Their research centered on 16 of Winnipeg’s inner-city residents recruited for the study, as well as 5 workers at inner-city agencies, 3 landlords and 2 public health inspectors. The personal experiences of physical suffering, financial loss and social stigma do not make for good bedtime reading. It is however, necessary reading for all levels of government responsible for public health and policy makers who design social and economic factors to produce healthy individuals, communities and societies.
“What Happens When the Bed Bugs Do Bite?” is a research paper that examines the social impacts of a bed bug infestation. A case is made that bed bugs are a public health menace and public policy and procedures to address the problem of bed bugs ought to be framed in this context. Moving the problem of bed bugs from a ‘nuisance’ or a ‘pest’ to a ‘public health threat’:
- Recognizes the harmful health consequences that can result from battling a bed bug infestation;
- It calls attention to the social determinants of the problem; and
- It legitimates the need for concerted and co-ordinated action to address it.

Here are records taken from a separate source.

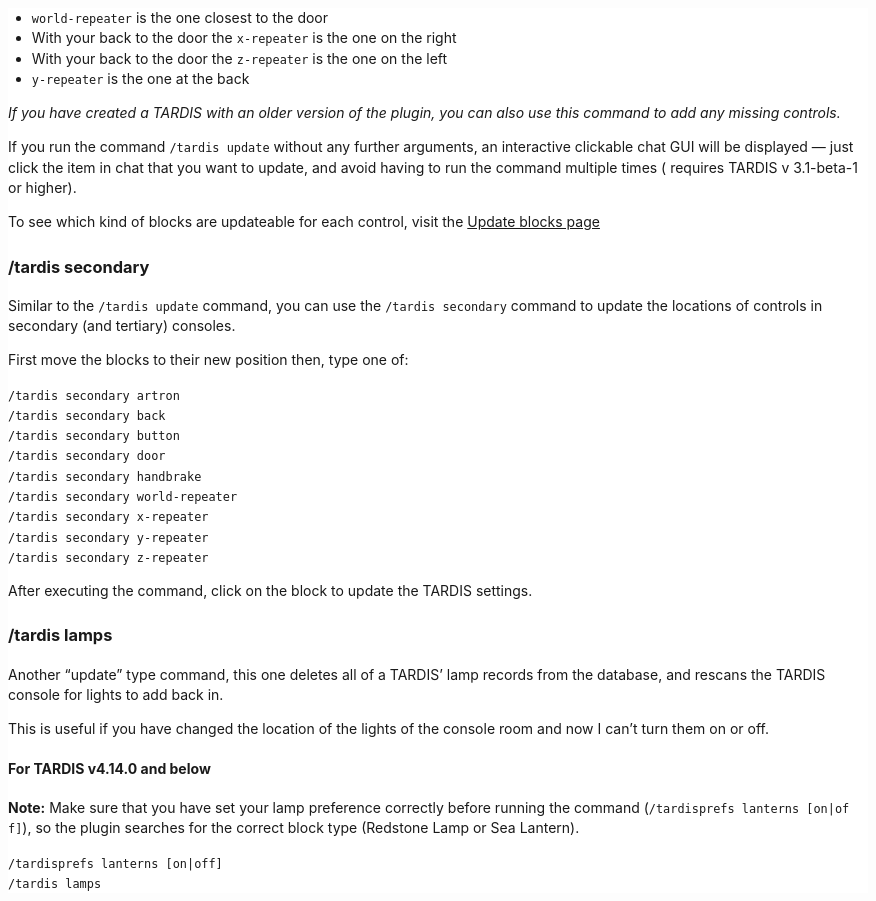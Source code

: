 - `world-repeater` is the one closest to the door
- With your back to the door the `x-repeater` is the one on the right
- With your back to the door the `z-repeater` is the one on the left
- `y-repeater` is the one at the back

_If you have created a TARDIS with an older version of the plugin, you can also use this command to add any missing
controls._

If you run the command `/tardis update` without any further arguments, an interactive clickable chat GUI will be
displayed — just click the item in chat that you want to update, and avoid having to run the command multiple times (
requires TARDIS v 3.1-beta-1 or higher).

To see which kind of blocks are updateable for each control, visit the [Update blocks page](update-blocks)

### /tardis secondary

Similar to the `/tardis update` command, you can use the `/tardis secondary` command to update the locations of controls
in secondary (and tertiary) consoles.

First move the blocks to their new position then, type one of:

    /tardis secondary artron
    /tardis secondary back
    /tardis secondary button
    /tardis secondary door
    /tardis secondary handbrake
    /tardis secondary world-repeater
    /tardis secondary x-repeater
    /tardis secondary y-repeater
    /tardis secondary z-repeater

After executing the command, click on the block to update the TARDIS settings.

### /tardis lamps

Another “update” type command, this one deletes all of a TARDIS’ lamp records from the database, and rescans the TARDIS
console for lights to add back in.

This is useful if you have changed the location of the lights of the console room and now I can’t turn them on or off.

#### For TARDIS v4.14.0 and below

**Note:** Make sure that you have set your lamp preference correctly before running the
command (`/tardisprefs lanterns [on|off]`), so the plugin searches for the correct block type (Redstone Lamp or Sea
Lantern).

    /tardisprefs lanterns [on|off]
    /tardis lamps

This would open the door to support services and financial assistance for the populations at most risk – seniors, low-income and the unemployed. Citizens who have little or no financial or physical resources to wage a successful campaign in the bed bug war.
Although everyone is at risk of experiencing a bed bug infestation, the social impacts of bed bugs are overwhelming for individuals with marginal economic resources. Lack of adequate housing with little or no maintenance of minimal health standards plus dependence on used furniture and clothing mark the low-income population as accommodating harbourages for bed bugs. Once infested, the treatment costs (laundering, vacuuming, replacing mattresses and furniture) are devastating. Add the social stigma bed bug sufferers’ encounter and the resulting stress, anxiety, sleeplessness, and social isolation compromise the sufferer’s health and well-being. It is important, therefore, to identify the experiences of bed bug infestations as a public health threat.
Canada’s growing bed bug problem is part of an international growing bed bug problem. Success in Canada – whether it is Manitoba, Ontario or British Columbia – will require a co-ordinated support network at all levels of government. The success of that network will lie in how the problem is defined. Recognizing the overwhelming negative health outcomes resulting from dealing with a bed bug infestation moves the bed bug problem from the rank of a nuisance pest to a public health risk. This is a necessary step in the development of effective policies and procedures to combat bed bugs and provide support to those most vulnerable to bed bug attacks.